About Muhammad{SAW} Asad

"Buried in the small Muslim cemetery in Grenada in Spain is one Muhammad{SAW} Asad, one of the most prominent Muslim thinkers of the twentieth century.... He was born Leopold Weiss in Lwow, Galicia now in Poland the son of a Jewish barrister and grandson of an orthodox rabbi. He studied history of art and philosophy at Vienna University then went to Prague and later Berlin. Invited to Jerusalem by his uncle, Dorian Weiss, a prominent psychiatrist and early pupil of Freud,... he encountered the Zionist Committee of Action but from the outset conceived a strong objection to Zionism an objection which he personally conveyed to Dr Chaim Weizman, the leader of the Zionist movement.... He became a correspondent for Die Frankfurter Zeitung, making a name for himself with dispatches from Palestine.

"He traveled extensively in the Mashreq and Maghreb... The turning point came in 1926 when he converted to Islam.... Asad enjoyed a close friendship with King Ibn Saud. His love affair with Arabia was more intense than those of his European predecessors.... After more travelling, Asad went to British India and befriended Muhammad{SAW} Iqbal, the spiritual father of the idea of a separate Pakistan, whom he admired greatly. Iqbal persuaded Asad to abandon plans to travel to eastern Turkestan, China and Indonesia and to help elucidate the intellectual premises of the future Islamic state....

"After an absence of 25 years from the West, Asad came to Paris and then to New York in early 1952, serving as Pakistan's Minister Plenipotentiary to the United Nations. His spiritual autobiography, The Road to Mecca (1954), which the Times Literary Supplement called "a narrative of great power and beauty," covered the first half of his life, including a journey in the summer of 1932 into the Empty Quarter of the Arabian Desert, which confirmed his conversion to his new belief, and a conscious, wholehearted allegiance from one cultural environment to another....

"However, Asad's chief ambition was to translate the Koran into English. First Switzerland and then Morocco provided the setting for the preparation of his magnum opus, The Message of the Qu'ran (1980), dedicated to "people who think." In its intellectual engagement with the text and in the subtle and profound understanding of the pure classical Arabic of the Koran, Asad's interpretation is of a power and intelligence without rival in English.

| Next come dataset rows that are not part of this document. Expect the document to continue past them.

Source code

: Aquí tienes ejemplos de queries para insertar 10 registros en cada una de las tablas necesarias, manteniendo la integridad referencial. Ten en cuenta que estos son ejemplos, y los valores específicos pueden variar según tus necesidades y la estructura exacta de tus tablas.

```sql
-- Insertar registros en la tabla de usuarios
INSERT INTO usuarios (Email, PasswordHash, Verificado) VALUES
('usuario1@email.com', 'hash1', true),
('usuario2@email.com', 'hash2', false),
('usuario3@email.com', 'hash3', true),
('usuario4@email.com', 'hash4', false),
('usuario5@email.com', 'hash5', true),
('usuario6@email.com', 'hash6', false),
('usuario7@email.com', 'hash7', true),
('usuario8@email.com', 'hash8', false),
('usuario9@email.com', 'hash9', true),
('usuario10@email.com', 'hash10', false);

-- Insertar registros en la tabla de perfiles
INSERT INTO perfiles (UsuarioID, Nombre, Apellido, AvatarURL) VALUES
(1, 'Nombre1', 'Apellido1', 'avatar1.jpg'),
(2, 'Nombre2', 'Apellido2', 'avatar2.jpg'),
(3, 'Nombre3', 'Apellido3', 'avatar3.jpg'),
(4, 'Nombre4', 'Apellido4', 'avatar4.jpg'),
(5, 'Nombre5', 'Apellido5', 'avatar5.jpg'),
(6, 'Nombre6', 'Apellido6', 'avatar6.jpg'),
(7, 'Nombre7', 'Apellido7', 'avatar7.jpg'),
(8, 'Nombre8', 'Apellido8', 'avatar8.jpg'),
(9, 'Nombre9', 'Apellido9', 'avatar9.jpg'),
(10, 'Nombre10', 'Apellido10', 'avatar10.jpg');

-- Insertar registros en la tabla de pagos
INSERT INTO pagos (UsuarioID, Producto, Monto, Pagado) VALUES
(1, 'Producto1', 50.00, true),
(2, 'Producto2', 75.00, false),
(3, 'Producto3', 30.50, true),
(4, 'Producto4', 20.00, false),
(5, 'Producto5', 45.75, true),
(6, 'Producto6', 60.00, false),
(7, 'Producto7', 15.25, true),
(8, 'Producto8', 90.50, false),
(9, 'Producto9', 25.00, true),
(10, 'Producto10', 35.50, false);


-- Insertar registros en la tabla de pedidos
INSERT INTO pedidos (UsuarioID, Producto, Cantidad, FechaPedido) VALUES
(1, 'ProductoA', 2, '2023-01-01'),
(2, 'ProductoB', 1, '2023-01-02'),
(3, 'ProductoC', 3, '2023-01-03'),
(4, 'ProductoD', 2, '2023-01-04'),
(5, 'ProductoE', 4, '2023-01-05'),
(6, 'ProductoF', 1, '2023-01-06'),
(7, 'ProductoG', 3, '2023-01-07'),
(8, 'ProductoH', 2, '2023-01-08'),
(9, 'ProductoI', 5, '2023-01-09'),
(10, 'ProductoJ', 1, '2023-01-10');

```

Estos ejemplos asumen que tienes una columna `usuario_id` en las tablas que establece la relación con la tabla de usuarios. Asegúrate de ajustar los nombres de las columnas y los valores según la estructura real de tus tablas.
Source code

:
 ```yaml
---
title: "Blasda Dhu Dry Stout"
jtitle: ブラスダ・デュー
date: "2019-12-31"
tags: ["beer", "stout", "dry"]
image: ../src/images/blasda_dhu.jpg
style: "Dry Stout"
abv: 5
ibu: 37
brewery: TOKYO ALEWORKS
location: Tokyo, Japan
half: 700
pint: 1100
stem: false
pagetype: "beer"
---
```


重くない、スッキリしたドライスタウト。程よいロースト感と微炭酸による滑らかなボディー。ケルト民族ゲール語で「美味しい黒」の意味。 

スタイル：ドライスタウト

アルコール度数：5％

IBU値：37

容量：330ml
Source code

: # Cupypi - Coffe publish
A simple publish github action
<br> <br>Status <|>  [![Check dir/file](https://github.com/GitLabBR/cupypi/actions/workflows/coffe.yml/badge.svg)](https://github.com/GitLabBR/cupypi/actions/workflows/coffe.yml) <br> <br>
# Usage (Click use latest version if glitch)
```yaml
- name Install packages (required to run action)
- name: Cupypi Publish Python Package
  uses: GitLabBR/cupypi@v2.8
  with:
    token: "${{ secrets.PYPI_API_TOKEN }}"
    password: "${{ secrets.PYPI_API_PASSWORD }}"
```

"Asad was saddened by the intellectual insularity of the Muslim world, the intolerance of the extremists, and was a powerful advocate of the rights of Muslim women. It was Asad's insistence that the constitution of Pakistan allow for the election of a woman leader that opened the way for Benazir Bhutto. "The great mistake (of the fundamentalists)," he once explained, "is that most of these leaders start with the hudud, criminal punishment. This is the end result of the sharia (Islamic Law), not the beginning. The beginning is the rights of the people. There is no punishment in Islam which has no corresponding right."